According to statistics furnished by major arbitration providers, the average length of time from commencement to issuance of a final award is 7.3 months. Contrast that with the median length of a case in U.S. District Court: 23.4 months.
3. Does arbitration increase the expense of a dispute?
The attorney’s fees and expenses in litigation represent by far the most significant cost of litigation, and 80% of those are incurred during pre-trial motion and discovery practice. As discussed in #6, below, the advantage of arbitration is that excessive discovery is frowned upon. The costs of the panel and the arbitral institution administering the dispute are more than offset by limited discovery and the speed of the hearing
4. Why can’t we just agree to the Federal Arbitration Act (“FAA”) for our rules?
The FAA, which governs most arbitrations, is a substantive statute that establishes arbitration as a viable means of dispute resolution. This means that it creates the framework for arbitration. It is not a procedural statute- i.e. it does not purport to be a set of rules. There are a myriad of considerations the FAA does not- nor was intended- to address. For example, the FAA does not address the process of disclosure by or of disqualification of an arbitrator or the mechanics of conducting a hearing.
5. How do I select an arbitrator?
The parties, themselves, or usually their counsel select the arbitrators whose qualities are tailored to the dispute at hand: expertise, temperament, experience, and so forth. When arbitration is administered by third party administrator such as the American Arbitration Association, parties have access to their rigorously vetted lists of arbitrators.
6. How do you handle is discovery controlled in arbitration?
Almost all arbitral rules give the arbitration panel broad discretion in allowing discovery. I often look to the ideas expressed in the College of Commercial Arbitrators Protocols for Expeditions, Cost-Effective Arbitration. While exhorting the attorneys that arbitration is not litigation, I attempt to get the attorneys to agree to discovery. If they can’t agree I establish my own scheduling. Recognizing that, traditionally, arbitration did not contemplate depositions I either set limits on the number/length of depositions or, on occasion, I have on occasion imposed a “substantial need” standard before they will be granted.
7. How can I know the thinking behind the arbitrators’ decision?
Most arbitration clauses call for a “standard” award which is a brief declaration of which party prevailed and the amount of damage. We very often ask the parties at the end of the hearing if they would prefer a “reasoned” award in which some detail on our thinking behind our decision. A reasoned award is not the same as a full blown court opinion.
8. What about a “runaway” award?
Of course, “runaway” is in the eye of the beholder, but it is possible to fashion an appellate-like procedure into the process to review the award.

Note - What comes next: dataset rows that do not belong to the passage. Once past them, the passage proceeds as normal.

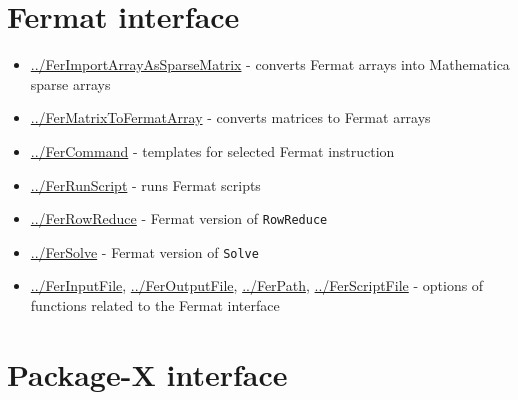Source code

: \documentclass[../FeynHelpersManual.tex]{subfiles}
\begin{document}
\hypertarget{fermat interface}{
\section{Fermat interface}\label{fermat interface}}

\begin{itemize}
\tightlist
\item
  \hyperlink{../ferimportarrayassparsematrix}{../FerImportArrayAsSparseMatrix}
  - converts Fermat arrays into Mathematica sparse arrays
\item
  \hyperlink{../fermatrixtofermatarray}{../FerMatrixToFermatArray} -
  converts matrices to Fermat arrays
\item
  \hyperlink{../fercommand}{../FerCommand} - templates for selected
  Fermat instruction
\item
  \hyperlink{../ferrunscript}{../FerRunScript} - runs Fermat scripts
\item
  \hyperlink{../ferrowreduce}{../FerRowReduce} - Fermat version of
  \texttt{RowReduce}
\item
  \hyperlink{../fersolve}{../FerSolve} - Fermat version of
  \texttt{Solve}
\item
  \hyperlink{../ferinputfile}{../FerInputFile},
  \hyperlink{../feroutputfile}{../FerOutputFile},
  \hyperlink{../ferpath}{../FerPath},
  \hyperlink{../ferscriptfile}{../FerScriptFile} - options of functions
  related to the Fermat interface
\end{itemize}

\hypertarget{package-x interface}{
\section{Package-X interface}\label{package-x interface}}
\end{document}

Frankly, I am not a fan of such a process because it undermines the finality and speed of the award, which is the hallmark of arbitration.
9. Do arbitrators “split the baby” when arriving at awards?
Studies repeatedly indicate that arbitrators do make decisions that indicate that they have been persuaded by one side over another and award damages accordingly. There is NO splitting the baby. Only in a tiny minority of cases were damages awarded in the mid-range.
10. How much review can court exercise over an award?
Section 10 of the FAA provides narrow grounds for judicially setting aside (“vacatur”) of awards. It encompasses conduct such as undisclosed conflicts by the arbitators, fraud, and ruling beyond the scope of the clause. State arbitration acts have similar provisions.